[Source records]
··········

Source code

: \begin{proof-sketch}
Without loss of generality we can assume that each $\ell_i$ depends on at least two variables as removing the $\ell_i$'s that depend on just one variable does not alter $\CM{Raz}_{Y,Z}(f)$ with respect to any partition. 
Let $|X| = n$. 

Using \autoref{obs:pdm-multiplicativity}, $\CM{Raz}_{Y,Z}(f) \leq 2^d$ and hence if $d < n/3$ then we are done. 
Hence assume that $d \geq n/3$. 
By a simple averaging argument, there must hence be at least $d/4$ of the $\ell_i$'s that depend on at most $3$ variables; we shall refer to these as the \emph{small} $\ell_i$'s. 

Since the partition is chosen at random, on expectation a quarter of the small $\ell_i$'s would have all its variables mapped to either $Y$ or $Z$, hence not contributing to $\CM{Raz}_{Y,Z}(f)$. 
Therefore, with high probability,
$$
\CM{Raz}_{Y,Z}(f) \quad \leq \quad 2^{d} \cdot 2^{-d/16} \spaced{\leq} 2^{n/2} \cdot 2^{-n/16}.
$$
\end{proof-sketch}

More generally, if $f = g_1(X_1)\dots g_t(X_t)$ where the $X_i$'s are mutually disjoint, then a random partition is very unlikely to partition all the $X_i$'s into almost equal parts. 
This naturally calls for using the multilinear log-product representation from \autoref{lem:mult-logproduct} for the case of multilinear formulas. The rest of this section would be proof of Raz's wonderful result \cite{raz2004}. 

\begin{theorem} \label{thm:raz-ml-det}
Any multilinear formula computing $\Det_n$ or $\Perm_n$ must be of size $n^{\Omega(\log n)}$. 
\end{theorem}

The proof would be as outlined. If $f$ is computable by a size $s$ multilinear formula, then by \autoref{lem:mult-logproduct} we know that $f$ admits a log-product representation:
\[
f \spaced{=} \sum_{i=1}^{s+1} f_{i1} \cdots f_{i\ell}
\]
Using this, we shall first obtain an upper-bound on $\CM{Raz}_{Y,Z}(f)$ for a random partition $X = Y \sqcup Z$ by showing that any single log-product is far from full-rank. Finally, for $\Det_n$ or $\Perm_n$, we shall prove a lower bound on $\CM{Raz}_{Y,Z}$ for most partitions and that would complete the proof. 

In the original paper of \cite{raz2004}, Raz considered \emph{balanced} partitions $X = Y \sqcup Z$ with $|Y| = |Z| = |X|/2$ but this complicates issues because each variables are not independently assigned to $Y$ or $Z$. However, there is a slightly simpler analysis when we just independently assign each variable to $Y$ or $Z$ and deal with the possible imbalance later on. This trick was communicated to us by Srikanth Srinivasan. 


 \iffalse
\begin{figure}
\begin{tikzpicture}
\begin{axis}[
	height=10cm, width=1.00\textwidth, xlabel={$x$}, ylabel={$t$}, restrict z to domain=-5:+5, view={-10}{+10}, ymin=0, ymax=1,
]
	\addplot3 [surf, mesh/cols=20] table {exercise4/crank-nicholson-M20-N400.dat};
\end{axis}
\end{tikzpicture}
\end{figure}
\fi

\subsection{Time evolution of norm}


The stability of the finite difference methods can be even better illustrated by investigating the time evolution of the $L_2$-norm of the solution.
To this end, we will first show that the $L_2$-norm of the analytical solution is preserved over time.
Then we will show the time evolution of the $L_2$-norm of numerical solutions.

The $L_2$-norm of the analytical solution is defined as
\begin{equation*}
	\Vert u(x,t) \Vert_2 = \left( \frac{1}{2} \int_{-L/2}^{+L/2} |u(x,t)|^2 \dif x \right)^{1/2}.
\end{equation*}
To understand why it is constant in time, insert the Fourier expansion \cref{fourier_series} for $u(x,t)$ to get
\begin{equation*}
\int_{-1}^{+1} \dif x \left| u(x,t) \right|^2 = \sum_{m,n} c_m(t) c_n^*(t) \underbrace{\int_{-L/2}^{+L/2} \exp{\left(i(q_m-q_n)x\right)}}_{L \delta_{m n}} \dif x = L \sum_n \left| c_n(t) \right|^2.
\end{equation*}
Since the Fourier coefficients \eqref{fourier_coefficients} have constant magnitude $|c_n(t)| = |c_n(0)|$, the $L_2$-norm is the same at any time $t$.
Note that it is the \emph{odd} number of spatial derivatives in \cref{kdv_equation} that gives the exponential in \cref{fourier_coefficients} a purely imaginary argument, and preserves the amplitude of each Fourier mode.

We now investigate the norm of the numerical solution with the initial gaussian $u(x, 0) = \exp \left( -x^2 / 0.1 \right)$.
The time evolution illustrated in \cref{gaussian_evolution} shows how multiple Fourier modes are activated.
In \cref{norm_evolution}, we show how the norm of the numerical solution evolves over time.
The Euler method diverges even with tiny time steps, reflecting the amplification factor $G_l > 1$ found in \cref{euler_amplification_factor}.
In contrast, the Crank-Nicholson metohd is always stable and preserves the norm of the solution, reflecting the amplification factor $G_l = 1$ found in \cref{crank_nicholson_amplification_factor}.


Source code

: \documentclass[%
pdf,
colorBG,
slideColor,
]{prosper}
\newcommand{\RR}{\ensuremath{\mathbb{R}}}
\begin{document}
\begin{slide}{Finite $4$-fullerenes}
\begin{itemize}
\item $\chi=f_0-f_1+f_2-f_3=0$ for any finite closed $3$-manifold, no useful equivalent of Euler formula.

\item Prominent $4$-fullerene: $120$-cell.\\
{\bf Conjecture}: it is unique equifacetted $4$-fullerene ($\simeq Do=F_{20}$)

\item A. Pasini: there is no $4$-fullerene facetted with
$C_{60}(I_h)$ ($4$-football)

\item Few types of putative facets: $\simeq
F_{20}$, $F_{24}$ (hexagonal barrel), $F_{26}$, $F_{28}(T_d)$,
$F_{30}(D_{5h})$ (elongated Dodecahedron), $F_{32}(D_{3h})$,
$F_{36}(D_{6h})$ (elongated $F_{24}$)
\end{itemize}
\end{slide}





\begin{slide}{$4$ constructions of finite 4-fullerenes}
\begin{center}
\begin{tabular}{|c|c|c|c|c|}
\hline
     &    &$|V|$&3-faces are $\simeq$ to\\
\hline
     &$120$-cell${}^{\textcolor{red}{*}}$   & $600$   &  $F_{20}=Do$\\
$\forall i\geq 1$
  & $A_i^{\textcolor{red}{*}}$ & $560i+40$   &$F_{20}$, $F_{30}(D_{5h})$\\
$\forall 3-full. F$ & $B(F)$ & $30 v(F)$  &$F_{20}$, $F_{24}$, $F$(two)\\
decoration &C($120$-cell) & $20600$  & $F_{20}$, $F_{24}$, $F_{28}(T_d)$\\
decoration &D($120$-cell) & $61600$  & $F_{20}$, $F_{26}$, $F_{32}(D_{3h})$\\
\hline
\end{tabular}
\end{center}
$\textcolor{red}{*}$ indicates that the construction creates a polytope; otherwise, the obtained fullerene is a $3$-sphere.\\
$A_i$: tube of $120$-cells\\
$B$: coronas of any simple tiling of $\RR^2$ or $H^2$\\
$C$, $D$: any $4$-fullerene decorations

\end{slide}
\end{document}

··········

AIM OF THE TASK
Every line above in which the word "numerical" is present must be copied into the answer.

SOLUTION FOR THIS EXERCISE
Then we will show the time evolution of the $L_2$-norm of numerical solutions.
We now investigate the norm of the numerical solution with the initial gaussian $u(x, 0) = \exp \left( -x^2 / 0.1 \right)$.
In \cref{norm_evolution}, we show how the norm of the numerical solution evolves over time.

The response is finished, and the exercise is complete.